Fixelcfestats concerns

rsmith · December 4, 2021, 5:00am

[WARNING] A total of 31890 fixels do not possess any streamlines-based connectivity; these will not be enhanced by CFE, and hence cannot be tested for statistical significance.

This warning keeps coming up for users because it has become more important to define a good fixel analysis mask, but I have not yet made the corresponding change to the online documentation to generate and utilise such a mask. If a fixel is not intersected by any streamlines, there’s a pretty good chance that it’s not of interest to you. Such disconnected fixels have always been present in the absence of an explicit fixel mask, but unlike the original implementation, those fixels are highly detrimental if included. Maybe I should just change the warning message to “recommend using -mask” and it won’t get reported so much?

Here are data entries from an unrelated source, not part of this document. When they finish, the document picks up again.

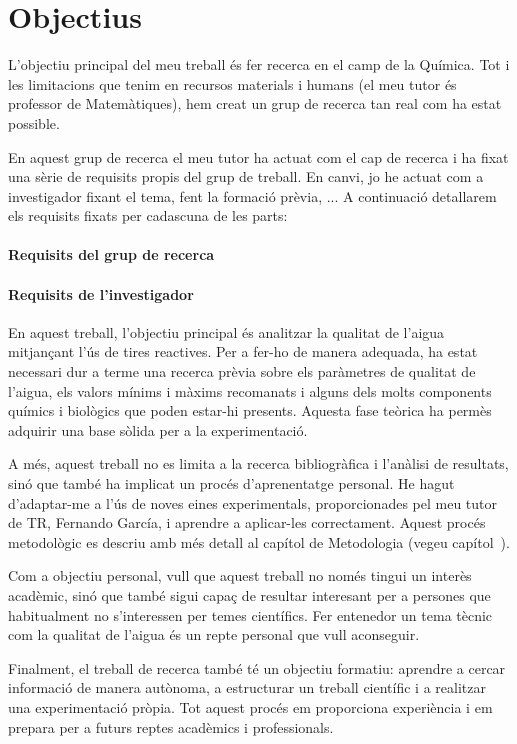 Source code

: \chapter{Objectius}

L'objectiu principal del meu treball és fer recerca en el camp de la Química. Tot i les limitacions que tenim en recursos materials i humans (el meu tutor és professor de Matemàtiques), hem creat un grup de recerca tan real com ha estat possible.

En aquest grup de recerca el meu tutor ha actuat com el cap de recerca i ha fixat una sèrie de requisits propis del grup de treball. En canvi, jo he actuat com a investigador fixant el tema, fent la formació prèvia, ...
A continuació detallarem els requisits fixats per cadascuna de les parts:

\subsubsection*{Requisits del grup de recerca}


\subsubsection*{Requisits de l'investigador}


En aquest treball, l’objectiu principal és analitzar la qualitat de l’aigua mitjançant l’ús de tires reactives. Per a fer-ho de manera adequada, ha estat necessari dur a terme una recerca prèvia sobre els paràmetres de qualitat de l’aigua, els valors mínims i màxims recomanats i alguns dels molts components químics i biològics que poden estar-hi presents. Aquesta fase teòrica ha permès adquirir una base sòlida per a la experimentació.

A més, aquest treball no es limita a la recerca bibliogràfica i l’anàlisi de resultats, sinó que també ha implicat un procés d’aprenentatge personal. He hagut d’adaptar-me a l’ús de noves eines experimentals, proporcionades pel meu tutor de TR, Fernando García, i aprendre a aplicar-les correctament. Aquest procés metodològic es descriu amb més detall al capítol de Metodologia (vegeu capítol~).

Com a objectiu personal, vull que aquest treball no només tingui un interès acadèmic, sinó que també sigui capaç de resultar interesant per a persones que habitualment no s’interessen per temes científics. Fer entenedor un tema tècnic com la qualitat de l’aigua és un repte personal que vull aconseguir.

Finalment, el treball de recerca també té un objectiu formatiu: aprendre a cercar informació de manera autònoma, a estructurar un treball científic i a realitzar una experimentació pròpia. Tot aquest procés em proporciona experiència i em prepara per a futurs reptes acadèmics i professionals.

Design matrix conditioning is poor (condition number: 699.547); model fitting may be highly influenced by noise.

Firstly, I’m probably using the wrong linear algebra metric to assess the conditioning of the design matrix (quantification of which has successfully caught multiple different user errors in the past) (GitHub issue). I think I’ve seen other softwares quoting the estimability of individual factors rather than the matrix as a whole, which might help identify where poor conditioning is or is not consequential. Secondly, there’s an arbitrary thresholding issue in terms of whether that quantification is simply reported at the command-line or escalated to a WARNING-level message. But explaining whether or not it’s a problem and what to look for requires an understanding of of the relevant linear algebra. So it may be another example where I’ve programmed a precise message that doesn’t serve the purpose for which it was intended…

My last concern is that I run into out of memory issues after devoting 256 GB of memory to the process. Do you have any advice for memory concerns in large cohorts?

Do you happen to be getting a console message (not warning) regarding the presence of non-finite values in the data? This engages a different GLM implementation, and it seems post-3.0.0 that my implementation of such is failing to re-use RAM across permutations. Regardless, you could try the code here, which changes the memory handling in either case.

I have since changed my design matrix / contrasts to be:

These designs explicitly enforce a zero intercept. My suspicion is that you do not explicitly expect to observe an FD of zero when your cognitive metric is zero. I would advise all to only exclude the global intercept column if you genuinely understand the ramifications of such.

I have read somewhere in here that when values range too differently across variables (e.g. from 0 to 1 for you cognitive metrics and between -100 and 100 for you gender nuisance) you will get rank deficiency, and the effect found is driven by noise.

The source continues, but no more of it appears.